■ Exercise directions ■
Look through the entries below. Report each line that has the word "salaboy" in it.

———

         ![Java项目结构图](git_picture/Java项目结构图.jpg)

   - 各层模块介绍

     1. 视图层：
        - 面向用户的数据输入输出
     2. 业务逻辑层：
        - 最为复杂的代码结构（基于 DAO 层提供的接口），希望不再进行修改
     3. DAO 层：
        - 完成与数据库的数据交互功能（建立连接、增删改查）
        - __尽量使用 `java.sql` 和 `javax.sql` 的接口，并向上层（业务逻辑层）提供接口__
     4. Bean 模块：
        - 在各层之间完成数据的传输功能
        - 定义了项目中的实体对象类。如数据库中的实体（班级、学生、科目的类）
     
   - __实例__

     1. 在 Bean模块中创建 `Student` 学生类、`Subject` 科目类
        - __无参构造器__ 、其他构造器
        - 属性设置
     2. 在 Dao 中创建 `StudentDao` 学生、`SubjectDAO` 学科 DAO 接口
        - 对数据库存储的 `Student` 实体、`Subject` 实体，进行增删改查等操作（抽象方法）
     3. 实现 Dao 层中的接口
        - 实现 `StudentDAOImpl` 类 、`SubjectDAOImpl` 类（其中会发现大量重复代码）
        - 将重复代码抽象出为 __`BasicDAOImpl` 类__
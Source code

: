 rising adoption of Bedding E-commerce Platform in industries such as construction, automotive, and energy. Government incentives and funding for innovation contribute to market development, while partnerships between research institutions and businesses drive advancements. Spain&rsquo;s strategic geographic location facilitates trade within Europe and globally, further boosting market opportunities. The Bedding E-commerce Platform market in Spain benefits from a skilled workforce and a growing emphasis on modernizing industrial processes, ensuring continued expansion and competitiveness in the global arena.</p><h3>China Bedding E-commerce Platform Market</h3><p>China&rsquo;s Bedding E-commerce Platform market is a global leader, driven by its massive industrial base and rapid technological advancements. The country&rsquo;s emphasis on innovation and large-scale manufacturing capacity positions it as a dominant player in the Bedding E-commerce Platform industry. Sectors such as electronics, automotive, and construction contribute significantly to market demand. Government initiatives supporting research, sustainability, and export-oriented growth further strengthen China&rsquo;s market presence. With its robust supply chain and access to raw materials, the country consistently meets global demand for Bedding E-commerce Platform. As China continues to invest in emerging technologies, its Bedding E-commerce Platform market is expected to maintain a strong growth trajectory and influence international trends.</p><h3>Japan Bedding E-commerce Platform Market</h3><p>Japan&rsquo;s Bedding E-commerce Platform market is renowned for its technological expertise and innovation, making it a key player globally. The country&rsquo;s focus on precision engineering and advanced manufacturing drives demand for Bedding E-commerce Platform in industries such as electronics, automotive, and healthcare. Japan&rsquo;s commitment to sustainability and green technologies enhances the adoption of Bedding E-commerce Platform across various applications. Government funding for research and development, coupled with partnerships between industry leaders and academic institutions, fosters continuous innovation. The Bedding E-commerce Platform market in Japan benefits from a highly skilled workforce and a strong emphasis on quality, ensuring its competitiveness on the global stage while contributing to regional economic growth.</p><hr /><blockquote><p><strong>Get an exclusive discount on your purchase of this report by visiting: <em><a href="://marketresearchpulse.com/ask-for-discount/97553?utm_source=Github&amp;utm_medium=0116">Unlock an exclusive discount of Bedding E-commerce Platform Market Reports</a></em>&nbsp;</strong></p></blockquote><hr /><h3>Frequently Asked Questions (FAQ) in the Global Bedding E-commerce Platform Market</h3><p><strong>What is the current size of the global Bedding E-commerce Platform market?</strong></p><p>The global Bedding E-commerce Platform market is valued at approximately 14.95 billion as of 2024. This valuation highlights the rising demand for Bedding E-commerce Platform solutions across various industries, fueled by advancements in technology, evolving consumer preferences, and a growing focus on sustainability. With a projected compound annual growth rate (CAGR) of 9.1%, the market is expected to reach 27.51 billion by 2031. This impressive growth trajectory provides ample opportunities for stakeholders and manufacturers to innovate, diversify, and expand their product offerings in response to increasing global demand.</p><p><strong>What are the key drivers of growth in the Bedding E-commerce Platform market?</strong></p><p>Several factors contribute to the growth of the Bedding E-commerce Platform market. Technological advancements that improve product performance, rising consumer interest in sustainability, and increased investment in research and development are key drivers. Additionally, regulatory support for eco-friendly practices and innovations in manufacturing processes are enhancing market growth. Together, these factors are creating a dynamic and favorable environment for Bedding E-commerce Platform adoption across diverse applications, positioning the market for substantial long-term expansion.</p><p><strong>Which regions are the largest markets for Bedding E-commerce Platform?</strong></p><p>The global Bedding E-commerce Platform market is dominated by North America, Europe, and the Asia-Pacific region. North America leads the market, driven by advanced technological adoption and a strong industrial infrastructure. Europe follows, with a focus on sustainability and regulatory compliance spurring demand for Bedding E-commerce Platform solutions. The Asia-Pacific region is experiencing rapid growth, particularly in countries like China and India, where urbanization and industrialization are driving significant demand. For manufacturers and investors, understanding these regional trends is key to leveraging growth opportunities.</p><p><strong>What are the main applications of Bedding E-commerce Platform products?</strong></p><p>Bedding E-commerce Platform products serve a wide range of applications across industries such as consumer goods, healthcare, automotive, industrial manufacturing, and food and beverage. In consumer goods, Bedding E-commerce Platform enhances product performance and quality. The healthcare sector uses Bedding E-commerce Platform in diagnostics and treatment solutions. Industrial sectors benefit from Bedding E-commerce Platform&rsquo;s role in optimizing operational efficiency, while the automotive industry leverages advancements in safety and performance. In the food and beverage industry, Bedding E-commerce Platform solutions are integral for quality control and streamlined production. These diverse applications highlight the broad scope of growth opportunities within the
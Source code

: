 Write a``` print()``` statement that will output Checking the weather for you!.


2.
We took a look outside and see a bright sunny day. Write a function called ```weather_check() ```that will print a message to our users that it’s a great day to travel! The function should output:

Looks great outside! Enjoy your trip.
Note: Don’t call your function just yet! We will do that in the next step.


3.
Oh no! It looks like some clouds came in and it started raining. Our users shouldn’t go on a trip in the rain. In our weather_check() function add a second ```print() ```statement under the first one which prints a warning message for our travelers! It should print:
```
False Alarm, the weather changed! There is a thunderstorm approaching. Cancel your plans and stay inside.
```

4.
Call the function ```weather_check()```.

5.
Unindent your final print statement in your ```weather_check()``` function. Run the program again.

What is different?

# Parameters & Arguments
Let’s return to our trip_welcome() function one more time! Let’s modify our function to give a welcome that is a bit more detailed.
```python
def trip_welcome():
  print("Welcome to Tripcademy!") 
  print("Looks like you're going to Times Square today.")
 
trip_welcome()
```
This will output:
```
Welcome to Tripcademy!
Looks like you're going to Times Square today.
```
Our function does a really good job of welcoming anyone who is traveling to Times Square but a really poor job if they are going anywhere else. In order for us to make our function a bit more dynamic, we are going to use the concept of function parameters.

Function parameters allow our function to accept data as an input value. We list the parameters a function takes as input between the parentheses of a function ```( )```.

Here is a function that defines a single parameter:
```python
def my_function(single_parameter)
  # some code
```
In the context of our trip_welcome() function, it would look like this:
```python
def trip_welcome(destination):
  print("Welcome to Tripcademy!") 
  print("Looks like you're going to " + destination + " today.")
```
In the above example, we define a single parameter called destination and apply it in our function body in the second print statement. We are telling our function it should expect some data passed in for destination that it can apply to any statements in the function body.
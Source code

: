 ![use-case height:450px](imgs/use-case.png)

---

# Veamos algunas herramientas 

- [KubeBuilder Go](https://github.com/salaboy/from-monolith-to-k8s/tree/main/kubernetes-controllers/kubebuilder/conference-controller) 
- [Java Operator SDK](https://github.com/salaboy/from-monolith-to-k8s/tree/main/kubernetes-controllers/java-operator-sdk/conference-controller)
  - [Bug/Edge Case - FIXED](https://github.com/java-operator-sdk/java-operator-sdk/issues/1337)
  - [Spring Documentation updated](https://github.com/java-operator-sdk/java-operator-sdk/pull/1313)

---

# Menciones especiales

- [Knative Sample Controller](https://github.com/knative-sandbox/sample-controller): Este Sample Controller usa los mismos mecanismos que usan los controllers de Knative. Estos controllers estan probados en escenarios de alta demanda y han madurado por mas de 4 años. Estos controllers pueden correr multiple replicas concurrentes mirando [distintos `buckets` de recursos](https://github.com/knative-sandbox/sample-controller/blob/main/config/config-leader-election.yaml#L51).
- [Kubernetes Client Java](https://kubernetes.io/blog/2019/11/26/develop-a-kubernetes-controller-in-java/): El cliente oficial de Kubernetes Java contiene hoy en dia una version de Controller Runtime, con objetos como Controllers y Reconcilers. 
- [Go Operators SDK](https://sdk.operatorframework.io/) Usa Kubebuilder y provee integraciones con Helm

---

———

■ Result of this exercise ■
- [KubeBuilder Go](https://github.com/salaboy/from-monolith-to-k8s/tree/main/kubernetes-controllers/kubebuilder/conference-controller) 
- [Java Operator SDK](https://github.com/salaboy/from-monolith-to-k8s/tree/main/kubernetes-controllers/java-operator-sdk/conference-controller)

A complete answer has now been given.